I’ve seen the effect a psychosis can have on a person, and you really nailed it in his mother’s letters — which could either be “actual,” or Johnny’s creations. And of course, his whole book comes out of his own psychosis (I’m not really as absolute about that as that sentence sounds) which may be his route to rediscovering himself. He just took a journey through the infinite darkness of his own trauma. (Of course, he may not actually be in an asylum. There are many turns in this nautilus.)

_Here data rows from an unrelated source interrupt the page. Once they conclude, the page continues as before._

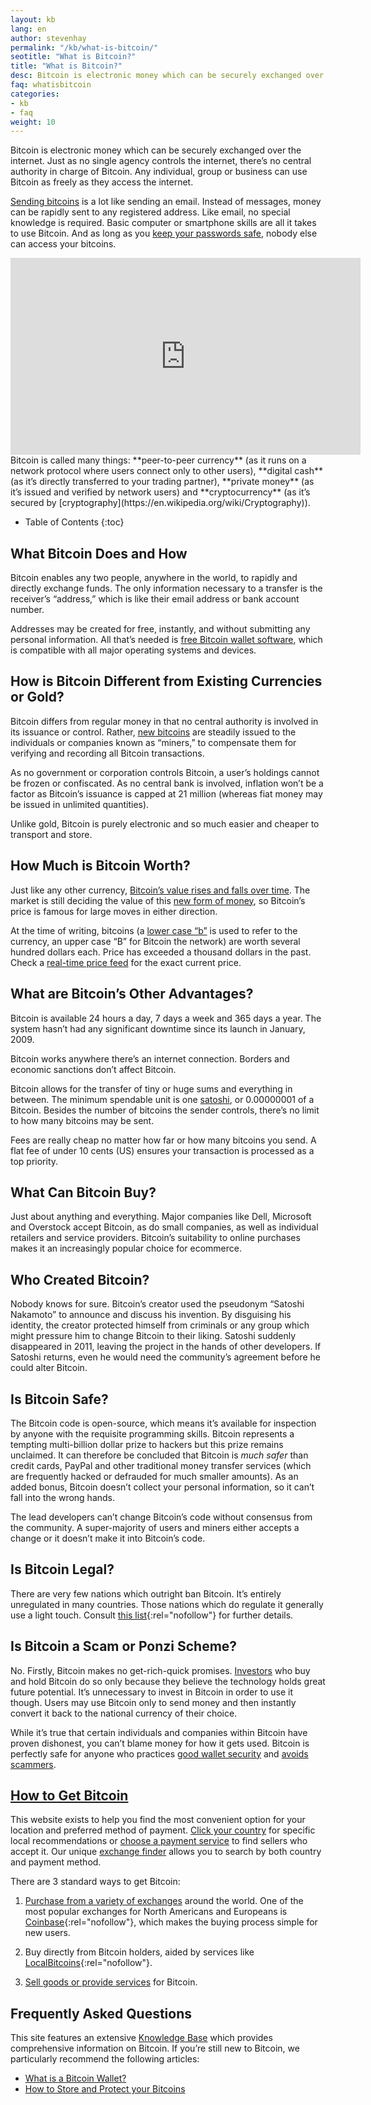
 ```yaml
---
layout: kb
lang: en
author: stevenhay
permalink: "/kb/what-is-bitcoin/"
seotitle: "What is Bitcoin?"
title: "What is Bitcoin?"
desc: Bitcoin is electronic money which can be securely exchanged over the internet. Bitcoin enables any two people to rapidly and directly exchange funds.
faq: whatisbitcoin
categories: 
- kb
- faq
weight: 10
---
```

Bitcoin is electronic money which can be securely exchanged over the internet. Just as no single agency controls the internet, there’s no central authority in charge of Bitcoin. Any individual, group or business can use Bitcoin as freely as they access the internet.

[Sending bitcoins](/kb/how-does-bitcoin-work/) is a lot like sending an email. Instead of messages, money can be rapidly sent to any registered address. Like email, no special knowledge is required. Basic computer or smartphone skills are all it takes to use Bitcoin. And as long as you [keep your passwords safe](/kb/what-is-a-bitcoin-private-key/), nobody else can access your bitcoins.

<iframe width="560" height="315" src="https://www.youtube.com/embed/Gc2en3nHxA4" frameborder="0" allowfullscreen></iframe>
<br />
Bitcoin is called many things: **peer-to-peer currency** (as it runs on a network protocol where users connect only to other users), **digital cash** (as it’s directly transferred to your trading partner), **private money** (as it’s issued and verified by network users) and **cryptocurrency** (as it’s secured by [cryptography](https://en.wikipedia.org/wiki/Cryptography)).

* Table of Contents
{:toc}

## What Bitcoin Does and How

Bitcoin enables any two people, anywhere in the world, to rapidly and directly exchange funds. The only information necessary to a transfer is the receiver’s “address,” which is like their email address or bank account number.

Addresses may be created for free, instantly, and without submitting any personal information. All that’s needed is [free Bitcoin wallet software](/kb/what-is-a-bitcoin-wallet/), which is compatible with all major operating systems and devices.

## How is Bitcoin Different from Existing Currencies or Gold?

Bitcoin differs from regular money in that no central authority is involved in its issuance or control. Rather, [new bitcoins](/kb/new-bitcoins/) are steadily issued to the individuals or companies known as “miners,” to compensate them for verifying and recording all Bitcoin transactions.

As no government or corporation controls Bitcoin, a user’s holdings cannot be frozen or confiscated. As no central bank is involved, inflation won’t be a factor as Bitcoin’s issuance is capped at 21 million (whereas fiat money may be issued in unlimited quantities).

Unlike gold, Bitcoin is purely electronic and so much easier and cheaper to transport and store.

## How Much is Bitcoin Worth?

Just like any other currency, [Bitcoin’s value rises and falls over time](/kb/what-determines-bitcoins-price/). The market is still deciding the value of this [new form of money](/kb/is-bitcoin-money/), so Bitcoin’s price is famous for large moves in either direction.

At the time of writing, bitcoins (a [lower case “b”](/kb/bitcoin-btc/) is used to refer to the currency, an upper case “B” for Bitcoin the network) are worth several hundred dollars each. Price has exceeded a thousand dollars in the past. Check a [real-time price feed](http://www.coindesk.com/price/) for the exact current price.

## What are Bitcoin’s Other Advantages?

Bitcoin is available 24 hours a day, 7 days a week and 365 days a year. The system hasn’t had any significant downtime since its launch in January, 2009.

Bitcoin works anywhere there’s an internet connection. Borders and economic sanctions don’t affect Bitcoin.

Bitcoin allows for the transfer of tiny or huge sums and everything in between. The minimum spendable unit is one [satoshi](http://satoshitobitcoin.co/), or 0.00000001 of a Bitcoin. Besides the number of bitcoins the sender controls, there’s no limit to how many bitcoins may be sent.

Fees are really cheap no matter how far or how many bitcoins you send. A flat fee of under 10 cents (US) ensures your transaction is processed as a top priority.

## What Can Bitcoin Buy?

Just about anything and everything. Major companies like Dell, Microsoft and Overstock accept Bitcoin, as do small companies, as well as individual retailers and service providers. Bitcoin’s suitability to online purchases makes it an increasingly popular choice for ecommerce.

## Who Created Bitcoin?

Nobody knows for sure. Bitcoin’s creator used the pseudonym “Satoshi Nakamoto” to announce and discuss his invention. By disguising his identity, the creator protected himself from criminals or any group which might pressure him to change Bitcoin to their liking. Satoshi suddenly disappeared in 2011, leaving the project in the hands of other developers. If Satoshi returns, even he would need the community’s agreement before he could alter Bitcoin.

## Is Bitcoin Safe?

The Bitcoin code is open-source, which means it’s available for inspection by anyone with the requisite programming skills. Bitcoin represents a tempting multi-billion dollar prize to hackers but this prize remains unclaimed. It can therefore be concluded that Bitcoin is _much safer_ than credit cards, PayPal and other traditional money transfer services (which are frequently hacked or defrauded for much smaller amounts). As an added bonus, Bitcoin doesn’t collect your personal information, so it can’t fall into the wrong hands.

The lead developers can’t change Bitcoin’s code without consensus from the community. A super-majority of users and miners either accepts a change or it doesn’t make it into Bitcoin’s code.

## Is Bitcoin Legal?

There are very few nations which outright ban Bitcoin. It’s entirely unregulated in many countries. Those nations which do regulate it generally use a light touch. Consult [this list](https://en.wikipedia.org/wiki/Legality_of_Bitcoins_by_country){:rel="nofollow"} for further details.

## Is Bitcoin a Scam or Ponzi Scheme?

No. Firstly, Bitcoin makes no get-rich-quick promises. [Investors](/kb/investing-in-bitcoin/) who buy and hold Bitcoin do so only because they believe the technology holds great future potential. It’s unnecessary to invest in Bitcoin in order to use it though. Users may use Bitcoin only to send money and then instantly convert it back to the national currency of their choice.

While it’s true that certain individuals and companies within Bitcoin have proven dishonest, you can’t blame money for how it gets used. Bitcoin is perfectly safe for anyone who practices [good wallet security](/kb/what-is-a-bitcoin-private-key/) and [avoids scammers](/kb/avoid-bitcoin-scams/).

## [How to Get Bitcoin](/kb/how-to-get-bitcoins/)

This website exists to help you find the most convenient option for your location and preferred method of payment. [Click your country](/country-index/) for specific local recommendations or [choose a payment service](/en/payment-methods/) to find sellers who accept it. Our unique [exchange finder](/find-exchange/) allows you to search by both country and payment method.

There are 3 standard ways to get Bitcoin:

1.  [Purchase from a variety of exchanges](/find-exchange/) around the world. One of the most popular exchanges for North Americans and Europeans is [Coinbase](http://buybitcoinww.co/Buy_Coinbase){:rel="nofollow"}, which makes the buying process simple for new users.

2.  Buy directly from Bitcoin holders, aided by services like [LocalBitcoins](http://buybitcoinww.co/local_bitcoins){:rel="nofollow"}.

3.  [Sell goods or provide services](/kb/earn-bitcoins/) for Bitcoin.

## Frequently Asked Questions

This site features an extensive [Knowledge Base](/kb/) which provides comprehensive information on Bitcoin. If you’re still new to Bitcoin, we particularly recommend the following articles:

*   [What is a Bitcoin Wallet?](/kb/what-is-a-bitcoin-wallet/)
*   [How to Store and Protect your Bitcoins](/kb/how-to-store-and-protect-bitcoins/)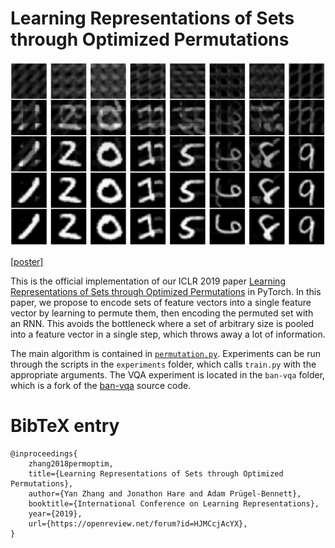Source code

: # Learning Representations of Sets through Optimized Permutations

![Example reconstructions on MNIST](mnist.png)

[[poster]][3]

This is the official implementation of our ICLR 2019 paper [Learning Representations of Sets through Optimized Permutations][0] in PyTorch.
In this paper, we propose to encode sets of feature vectors into a single feature vector by learning to permute them, then encoding the permuted set with an RNN.
This avoids the bottleneck where a set of arbitrary size is pooled into a feature vector in a single step, which throws away a lot of information.

The main algorithm is contained in [`permutation.py`][1].
Experiments can be run through the scripts in the `experiments` folder, which calls `train.py` with the appropriate arguments.
The VQA experiment is located in the `ban-vqa` folder, which is a fork of the [ban-vqa][2] source code.

# BibTeX entry
```
@inproceedings{
	zhang2018permoptim,
	title={Learning Representations of Sets through Optimized Permutations},
	author={Yan Zhang and Jonathon Hare and Adam Prügel-Bennett},
	booktitle={International Conference on Learning Representations},
	year={2019},
	url={https://openreview.net/forum?id=HJMCcjAcYX},
}
```


[0]: https://openreview.net/forum?id=HJMCcjAcYX
[1]: https://github.com/Cyanogenoid/perm-optim/blob/master/permutation.py
[2]: https://github.com/jnhwkim/ban-vqa
[3]: https://www.cyanogenoid.com/files/l2p-poster.pdf
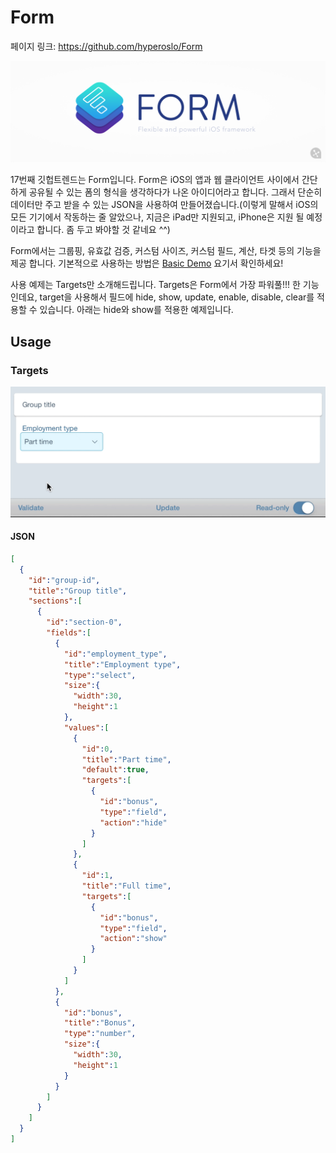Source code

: # Form

페이지 링크: https://github.com/hyperoslo/Form

![Form](../img/007-17-01.png)

17번째 깃헙트렌드는 Form입니다.
Form은 iOS의 앱과 웹 클라이언트 사이에서 간단하게 공유될 수 있는 폼의 형식을 생각하다가 나온 아이디어라고 합니다.
그래서 단순히 데이터만 주고 받을 수 있는 JSON을 사용하여 만들어졌습니다.(이렇게 말해서 iOS의 모든 기기에서 작동하는 줄 알았으나, 지금은 iPad만 지원되고, iPhone은 지원 될 예정이라고 합니다. 좀 두고 봐야할 것 같네요 ^^)


Form에서는 그룹핑, 유효값 검증, 커스텀 사이즈, 커스텀 필드, 계산, 타겟 등의 기능을 제공 합니다.
기본적으로 사용하는 방법은 [Basic Demo](https://github.com/hyperoslo/Form/tree/master/Demos/Basic-ObjC) 요기서 확인하세요!

사용 예제는 Targets만 소개해드립니다. Targets은 Form에서 가장 파워풀!!! 한 기능인데요, target을 사용해서 필드에 hide, show, update, enable, disable, clear를 적용할 수 있습니다. 아래는 hide와 show를 적용한 예제입니다.

## Usage

### Targets
![Targets](../img/007-17-02.gif)

#### JSON

```json
[
  {
    "id":"group-id",
    "title":"Group title",
    "sections":[
      {
        "id":"section-0",
        "fields":[
          {
            "id":"employment_type",
            "title":"Employment type",
            "type":"select",
            "size":{
              "width":30,
              "height":1
            },
            "values":[
              {
                "id":0,
                "title":"Part time",
                "default":true,
                "targets":[
                  {
                    "id":"bonus",
                    "type":"field",
                    "action":"hide"
                  }
                ]
              },
              {
                "id":1,
                "title":"Full time",
                "targets":[
                  {
                    "id":"bonus",
                    "type":"field",
                    "action":"show"
                  }
                ]
              }
            ]
          },
          {
            "id":"bonus",
            "title":"Bonus",
            "type":"number",
            "size":{
              "width":30,
              "height":1
            }
          }
        ]
      }
    ]
  }
]
```
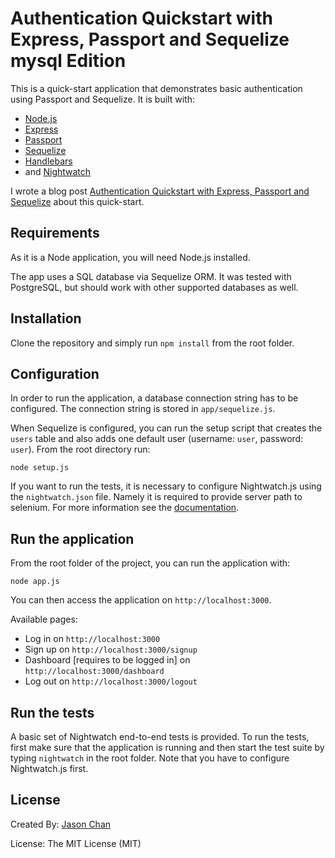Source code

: # Authentication Quickstart with Express, Passport and Sequelize mysql Edition

This is a quick-start application that demonstrates basic authentication using Passport and Sequelize. It is built with:
* [Node.js](https://nodejs.org/en/)
* [Express](http://expressjs.com/)
* [Passport](http://passportjs.org)
* [Sequelize](http://sequelizejs.com)
* [Handlebars](http://handlebarsjs.com/)
* and [Nightwatch](http://nightwatchjs.org/)

I wrote a blog post [Authentication Quickstart with Express, Passport and Sequelize](http://stribny.name/blog/2015/09/authentication-quickstart-with-express-passport-and-sequelize) about this quick-start.

## Requirements

As it is a Node application, you will need Node.js installed. 

The app uses a SQL database via Sequelize ORM. It was tested with PostgreSQL, but should work with other supported databases as well.

## Installation

Clone the repository and simply run `npm install` from the root folder.

## Configuration

In order to run the application, a database connection string has to be configured. The connection string is stored in `app/sequelize.js`.

When Sequelize is configured, you can run the setup script that creates the `users` table and also adds one default user (username: `user`, password: `user`). From the root directory run:

```
node setup.js
```

If you want to run the tests, it is necessary to configure Nightwatch.js using the `nightwatch.json` file. Namely it is required to provide server path to selenium. For more information see the [documentation](http://nightwatchjs.org/guide#settings-file).

## Run the application

From the root folder of the project, you can run the application with: 
```
node app.js
```
You can then access the application on `http://localhost:3000`.

Available pages:
* Log in on `http://localhost:3000`
* Sign up on `http://localhost:3000/signup`
* Dashboard [requires to be logged in] on `http://localhost:3000/dashboard`
* Log out on `http://localhost:3000/logout`

## Run the tests

A basic set of Nightwatch end-to-end tests is provided. To run the tests, first make sure that the application is running and then start the test suite by typing `nightwatch` in the root folder. Note that you have to configure Nightwatch.js first.

## License


Created By: [Jason Chan](http://jasonchan.website)

License: The MIT License (MIT)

I’m hugely ambivalent about putting this interpretation on paper. It seems to belittle the work. But then maybe that’s just my way of detaching myself from what has been a totally absorbing, engrossing, fear-frought reading adventure. My hat is off to you — even as I draw this conclusion — even if I am wrong — even if I’ve fallen into the trap of interpreting, showing my hand, calling your bluff. But then I don’t think any of us has a choice in that. I’ve written stuff before, that I thought I was being very literal about. But then when it was done, it became something else/more entirely; something I hadn’t — consciously — assembled. And then when others read it, new meanings were attached to it. It’s a rather amazing occurence. And one we all must accept, tolerate, allow, maybe even encourage.
I had less success deciphering the Pelican Poems (Appendix II B.) than the letters. Frankly, I think it might take a while to demystify those. In fact, I’ve spent the least amount of time with them. But I’m not sure I need to for now. I have one clear picture anyway. Perhaps not the definitive picture. Perhaps not your picture. But I have my picture. And it’s working for me … for the time being.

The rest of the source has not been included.